Powered up: no sound but a small glitch. Here is what I've done to fix it.
- Deep cleaning. Vacuumed first, then I pull all the board off and bath them. Yes, in water with soap and an old tooth brush to gently scrub. Rinced and thorough dried them with common a hair-dryer.
- Cleaned the Pratt-Reed keyboard.
- Cleaned the casing. Sanded the wood ends and sprayed some Pledge. Looks nice now.
- Check the PSU; every thing was OK in this department.
- At that time, I had no scope. My first guess was a dead output op-amp. Replaced, but still dead.
- Suspected the 4007 on upper board; replaced it. Still no sound.
- Got a small digital oscilloscope (116 $ incl shipping and taxes).

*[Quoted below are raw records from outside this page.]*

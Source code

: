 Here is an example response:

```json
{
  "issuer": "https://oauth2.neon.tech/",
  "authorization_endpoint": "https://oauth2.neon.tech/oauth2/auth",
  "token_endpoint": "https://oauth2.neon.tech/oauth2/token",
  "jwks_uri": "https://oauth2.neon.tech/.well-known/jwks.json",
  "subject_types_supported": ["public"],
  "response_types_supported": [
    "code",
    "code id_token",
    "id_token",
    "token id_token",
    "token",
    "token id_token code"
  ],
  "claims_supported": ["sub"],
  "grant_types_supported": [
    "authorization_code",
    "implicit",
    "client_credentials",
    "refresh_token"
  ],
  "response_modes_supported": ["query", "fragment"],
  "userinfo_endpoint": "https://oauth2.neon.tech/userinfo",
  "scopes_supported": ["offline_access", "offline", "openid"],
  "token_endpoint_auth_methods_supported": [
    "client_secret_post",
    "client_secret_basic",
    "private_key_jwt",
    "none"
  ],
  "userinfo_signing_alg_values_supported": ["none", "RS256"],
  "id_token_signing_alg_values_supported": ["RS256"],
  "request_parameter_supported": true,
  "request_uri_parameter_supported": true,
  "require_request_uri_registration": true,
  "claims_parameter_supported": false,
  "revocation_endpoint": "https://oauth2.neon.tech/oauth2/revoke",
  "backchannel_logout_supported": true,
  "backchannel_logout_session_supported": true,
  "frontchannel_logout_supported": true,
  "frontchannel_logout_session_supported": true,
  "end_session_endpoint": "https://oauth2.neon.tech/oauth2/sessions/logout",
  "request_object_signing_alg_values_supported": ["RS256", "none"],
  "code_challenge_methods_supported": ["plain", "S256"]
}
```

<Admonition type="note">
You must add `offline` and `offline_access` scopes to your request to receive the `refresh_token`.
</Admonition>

- Upper Voicing Board. Check the output of main osc: OK, outputs of MK50240: Ok. Checked the 4069s and found 2-3 dead gates. Replaced the dead 4069.
- Ground was shorted to -15V on Upper Voicing Board. Once forced to 0V, could produced some notes. The ground default was due to bad tantalums. I replaced them. Upper Voicing Board now OK.

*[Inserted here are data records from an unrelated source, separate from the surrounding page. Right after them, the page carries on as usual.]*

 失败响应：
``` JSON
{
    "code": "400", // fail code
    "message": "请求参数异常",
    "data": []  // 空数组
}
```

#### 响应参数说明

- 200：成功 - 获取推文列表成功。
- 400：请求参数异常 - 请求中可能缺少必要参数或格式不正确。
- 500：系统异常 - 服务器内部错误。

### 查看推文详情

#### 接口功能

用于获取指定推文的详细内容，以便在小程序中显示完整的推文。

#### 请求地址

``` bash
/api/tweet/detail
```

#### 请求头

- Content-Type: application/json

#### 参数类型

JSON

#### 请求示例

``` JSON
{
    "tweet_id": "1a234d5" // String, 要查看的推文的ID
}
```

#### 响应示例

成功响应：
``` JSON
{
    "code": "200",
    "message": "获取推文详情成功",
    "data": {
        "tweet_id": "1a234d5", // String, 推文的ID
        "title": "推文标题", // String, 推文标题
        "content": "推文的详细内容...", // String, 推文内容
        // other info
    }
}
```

- The dividing logic on Lower Voicing Board was bad. Once again, due to faulty tantalums (nearly half of them). I replaced them all. I could save some cash by replacing the 10uF tantalums by equivalent modern electrolytics.
- That was pretty much it. Still have a faulty capacitor on the String Control Board (attack always short), but not a big deal. I will replace it later.

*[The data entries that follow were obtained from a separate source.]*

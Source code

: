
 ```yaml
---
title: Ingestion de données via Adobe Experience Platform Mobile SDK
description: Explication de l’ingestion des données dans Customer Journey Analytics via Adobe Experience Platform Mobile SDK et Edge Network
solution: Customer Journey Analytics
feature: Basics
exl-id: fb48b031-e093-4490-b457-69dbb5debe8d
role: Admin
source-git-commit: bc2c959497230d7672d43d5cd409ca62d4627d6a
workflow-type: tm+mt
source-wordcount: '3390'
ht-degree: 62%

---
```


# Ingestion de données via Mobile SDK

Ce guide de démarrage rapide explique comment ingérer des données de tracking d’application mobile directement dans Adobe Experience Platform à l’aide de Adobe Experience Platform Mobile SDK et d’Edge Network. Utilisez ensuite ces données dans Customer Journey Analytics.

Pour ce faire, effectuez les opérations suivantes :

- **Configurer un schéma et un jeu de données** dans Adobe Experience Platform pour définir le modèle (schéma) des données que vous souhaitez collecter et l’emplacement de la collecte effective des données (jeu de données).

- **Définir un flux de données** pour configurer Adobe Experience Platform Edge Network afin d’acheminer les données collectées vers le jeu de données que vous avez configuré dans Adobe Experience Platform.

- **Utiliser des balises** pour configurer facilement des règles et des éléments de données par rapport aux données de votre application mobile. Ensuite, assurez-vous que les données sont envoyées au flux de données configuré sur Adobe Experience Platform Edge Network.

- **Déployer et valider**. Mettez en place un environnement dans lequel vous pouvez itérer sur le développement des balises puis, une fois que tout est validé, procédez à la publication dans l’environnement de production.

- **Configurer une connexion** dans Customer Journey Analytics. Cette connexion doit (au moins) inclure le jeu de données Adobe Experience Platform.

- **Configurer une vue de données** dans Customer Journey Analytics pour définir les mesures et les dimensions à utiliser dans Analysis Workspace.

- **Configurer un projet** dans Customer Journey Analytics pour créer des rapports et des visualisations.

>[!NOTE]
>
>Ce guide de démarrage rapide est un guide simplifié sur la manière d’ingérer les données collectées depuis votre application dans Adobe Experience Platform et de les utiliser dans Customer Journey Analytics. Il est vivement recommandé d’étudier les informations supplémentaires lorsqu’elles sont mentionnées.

ARP Omni a quiet a good synth, rather pleasant to play.
Update (Sept 2018)
I've found another issue with the Omni:
- keys G#4 to D#5 (notes G#5 to D#6) become silent when 4' (only) is selected
- keys E6 to C7 become silent when 8' (only) is selected
- keys E5 to D#6 sounds "richer" than others
Anyway, this gave me the opportunity to fix the remaining issues: scratchy pots and non-working Attack of strings.
Cleaning the pots is time consuming. I first tried with Deoxit D5 + MCL. This was not a good idea, the pots remained scratchy (less though) and gummy. So my next option was to remove and clean them one by one. Many tutorials explain the procedure:
The issue with the Attack on String Control Board is simply an attempt to fix it by a previous owner. A resistor (R31, 100 Ohms) has burned in place, partially roasting the nearby tantalum. The tant was left in place, and the resistor was replaced, but with a too hot iron that unglued the tracks; a nice job indeed!
Next job is to replace the tantalums, replace R31, cut the loose tracks and fix them with wires.